Wir schalten kurz in die Realität. Weil nämlich Deutschland kein Stromproblem hat und vor gar nicht mal so langer Zeit ein Katastrophenalarm geprobt wurde, wurde ein Katastrophenalarm über ein Stromproblem ausgesandt. Echt jetzt. Mein und Schatzis Handy jodelte bedrohlich, während wir uns gerade durch Youtube wühlen und ein paar Aussagen über „grüne Wunschwelten“ anklicken. Ein Teil dieser Wunschwelt jodelte umgehend bei uns rein, weil beim Nachbarn der Strom weg ist. Ludwigshafen ist zwar eh tot, aber bisher hat uns das noch nie das Handy mitgeteilt. Wahrscheinlich werden wir uns daran gewöhnen, wenn die „extreme Gefahr“ uns in Zukunft öfter unterkommt – sei es wegen „extremer Wärme“, „sehr extremer Kälte“, „superextremer Stromausfälle“ oder „megaextremer Bedrohung durch Reisepässe“. Jodel, jodel. Angst. Aufgeschreckt-sein. Unruhe. Jetzt auch ohne App, sondern mit freundlichen Grüßen vom Staat himself direkt auf´s Telefon gesendet – solange es noch Saft hat.

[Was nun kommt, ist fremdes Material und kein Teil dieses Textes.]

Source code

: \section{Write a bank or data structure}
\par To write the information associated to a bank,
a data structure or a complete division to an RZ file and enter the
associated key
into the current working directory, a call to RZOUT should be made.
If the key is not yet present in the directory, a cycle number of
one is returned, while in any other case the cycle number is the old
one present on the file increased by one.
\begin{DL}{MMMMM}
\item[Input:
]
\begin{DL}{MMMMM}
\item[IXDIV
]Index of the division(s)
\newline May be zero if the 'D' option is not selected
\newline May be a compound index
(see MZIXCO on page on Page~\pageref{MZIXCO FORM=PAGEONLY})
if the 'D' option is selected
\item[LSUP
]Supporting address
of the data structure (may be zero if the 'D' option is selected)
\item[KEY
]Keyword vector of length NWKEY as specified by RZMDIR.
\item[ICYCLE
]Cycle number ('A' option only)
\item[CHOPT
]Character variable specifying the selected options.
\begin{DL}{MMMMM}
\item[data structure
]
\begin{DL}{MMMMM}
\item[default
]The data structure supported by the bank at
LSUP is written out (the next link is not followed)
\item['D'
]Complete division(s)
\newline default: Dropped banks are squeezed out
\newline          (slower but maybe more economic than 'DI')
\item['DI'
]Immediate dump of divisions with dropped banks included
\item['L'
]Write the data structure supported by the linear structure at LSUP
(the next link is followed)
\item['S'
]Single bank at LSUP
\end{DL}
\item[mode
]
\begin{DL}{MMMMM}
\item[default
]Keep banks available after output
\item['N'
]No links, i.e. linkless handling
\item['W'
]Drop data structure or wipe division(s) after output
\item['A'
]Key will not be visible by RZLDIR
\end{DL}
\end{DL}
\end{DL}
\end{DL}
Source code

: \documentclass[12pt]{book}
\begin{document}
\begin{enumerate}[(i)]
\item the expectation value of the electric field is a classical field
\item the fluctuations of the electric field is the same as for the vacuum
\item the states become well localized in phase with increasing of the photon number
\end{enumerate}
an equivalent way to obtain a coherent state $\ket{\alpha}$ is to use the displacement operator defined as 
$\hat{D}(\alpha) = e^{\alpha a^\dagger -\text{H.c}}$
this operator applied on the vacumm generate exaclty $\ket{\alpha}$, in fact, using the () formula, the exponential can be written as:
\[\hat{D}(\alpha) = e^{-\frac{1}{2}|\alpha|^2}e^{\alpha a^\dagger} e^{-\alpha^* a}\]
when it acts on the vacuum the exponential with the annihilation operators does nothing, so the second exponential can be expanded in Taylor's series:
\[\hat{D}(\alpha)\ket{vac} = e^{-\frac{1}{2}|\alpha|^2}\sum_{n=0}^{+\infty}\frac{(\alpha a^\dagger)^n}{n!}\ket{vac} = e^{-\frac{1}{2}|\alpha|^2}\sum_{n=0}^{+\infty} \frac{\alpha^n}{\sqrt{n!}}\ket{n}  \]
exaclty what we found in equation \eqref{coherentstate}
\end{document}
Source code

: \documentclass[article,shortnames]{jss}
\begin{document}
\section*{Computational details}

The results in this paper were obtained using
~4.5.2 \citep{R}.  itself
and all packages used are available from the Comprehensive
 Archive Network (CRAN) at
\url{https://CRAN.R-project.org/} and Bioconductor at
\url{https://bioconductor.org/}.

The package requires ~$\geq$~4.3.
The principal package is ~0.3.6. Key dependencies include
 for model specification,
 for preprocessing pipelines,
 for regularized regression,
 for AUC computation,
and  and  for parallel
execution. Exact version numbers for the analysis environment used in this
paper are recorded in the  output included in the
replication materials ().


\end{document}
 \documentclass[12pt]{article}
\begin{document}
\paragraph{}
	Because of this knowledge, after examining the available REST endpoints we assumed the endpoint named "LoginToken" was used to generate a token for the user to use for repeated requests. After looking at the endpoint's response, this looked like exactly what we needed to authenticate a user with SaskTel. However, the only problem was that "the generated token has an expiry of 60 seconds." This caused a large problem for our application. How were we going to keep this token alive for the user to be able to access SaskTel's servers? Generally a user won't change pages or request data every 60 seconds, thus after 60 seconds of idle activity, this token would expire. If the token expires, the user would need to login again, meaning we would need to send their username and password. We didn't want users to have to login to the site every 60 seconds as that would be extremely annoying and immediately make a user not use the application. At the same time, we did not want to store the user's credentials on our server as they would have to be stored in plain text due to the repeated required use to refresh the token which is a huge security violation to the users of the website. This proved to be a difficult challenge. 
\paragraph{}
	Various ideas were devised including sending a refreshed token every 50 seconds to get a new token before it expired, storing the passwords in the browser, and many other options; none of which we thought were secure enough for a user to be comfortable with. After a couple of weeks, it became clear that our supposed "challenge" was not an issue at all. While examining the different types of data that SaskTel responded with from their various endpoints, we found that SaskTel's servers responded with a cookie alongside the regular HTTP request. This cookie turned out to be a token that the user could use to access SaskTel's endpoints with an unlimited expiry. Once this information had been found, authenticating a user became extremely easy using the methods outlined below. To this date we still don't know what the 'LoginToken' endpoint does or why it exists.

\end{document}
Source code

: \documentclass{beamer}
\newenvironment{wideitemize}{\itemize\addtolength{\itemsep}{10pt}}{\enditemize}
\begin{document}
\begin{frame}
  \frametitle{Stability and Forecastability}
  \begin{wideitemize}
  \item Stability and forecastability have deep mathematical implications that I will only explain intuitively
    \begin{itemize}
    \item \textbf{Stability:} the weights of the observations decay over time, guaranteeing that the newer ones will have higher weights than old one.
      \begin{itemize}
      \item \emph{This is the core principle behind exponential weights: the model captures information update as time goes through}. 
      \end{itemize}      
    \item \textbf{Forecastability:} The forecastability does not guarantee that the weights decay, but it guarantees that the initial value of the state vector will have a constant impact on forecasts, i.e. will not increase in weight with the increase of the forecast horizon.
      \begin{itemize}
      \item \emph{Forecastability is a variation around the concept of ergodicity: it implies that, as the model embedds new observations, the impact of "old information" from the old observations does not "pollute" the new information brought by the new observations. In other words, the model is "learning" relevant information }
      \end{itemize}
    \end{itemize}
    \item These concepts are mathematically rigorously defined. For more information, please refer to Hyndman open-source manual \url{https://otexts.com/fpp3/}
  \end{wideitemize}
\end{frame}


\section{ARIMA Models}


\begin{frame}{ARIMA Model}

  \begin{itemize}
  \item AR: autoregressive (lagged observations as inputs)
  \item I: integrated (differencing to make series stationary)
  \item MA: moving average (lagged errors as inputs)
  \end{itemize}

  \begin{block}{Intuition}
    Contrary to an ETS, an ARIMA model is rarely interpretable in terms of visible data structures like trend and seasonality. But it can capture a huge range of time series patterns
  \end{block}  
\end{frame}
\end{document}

Mutter Staat (Vater darf man ja nicht mehr sagen) macht ernst. Ja, noch ist es Zukunftsmusik, dass sie uns ab jetzt ständig damit malträtieren, aber die Anzeichen sind schon mal da. Apropos Musik – ich werde durch die Situation mal wieder an meine musikalische Sozialisation in der Pubertät erinnert. Hartes Zeug und Sozialkritik. Als Punk und Metal noch Subkultur waren, nichts für´s Radio oder TV, außer wenn Vanessa zum Kopfknallball lud. Natürlich ohne Tischplatte, die brauchten wir damals nicht. Sozialkritik und Horrortexte. Als man noch wusste, wer wirklich rechts war. Dass man dem Staat in die Suppe spucken musste, wo Horror noch unter der Ladentheke funktionierte, während man heute auf Streamingportalen Blutspritzorgien, freigegeben ab 12 Jahren, feiert. Als Snuffvideos noch ein Mythos waren und wir uns unter der Ladentheke den Kopf darüber zerbrachen, ob das echt war, was wir uns im Rausch von Faszination und Ekel angeschaut hatten. Wo Zensur von Medien noch dem Prinzip des Jugendschutzes vorbehalten war und man im Videoladen den Thrill mitmachte, in der 18er-Abteilung Pornos auszuleihen.
Heute ist das alles frei verfügbar und wiederum etwas, an dem man sich sattgesehen hat, abstumpft und dann neue Extreme sucht. Lebt man schon etwas länger auf der Welt, sieht man heute die Unterschiede, wie Regulierungen gewichtet werden. Früher hatte man im Einklang mit gesetzlichen Regelungen etwa die Jugend geschützt, heute hat die sich anscheinend selbst damit blind onaniert und hat jetzt genug vom ewigen Rein-raus-Spiel zwischen Mann und Frau. Feiert den Weltfrauentag, basht aber die Feministinnen. Den Horror kann man sich dann via soziale Medien frei Haus liefern lassen, und da ist nichts mehr „snuff“. Der Mythos ist weg. Dank Handykamera und Sensationslust.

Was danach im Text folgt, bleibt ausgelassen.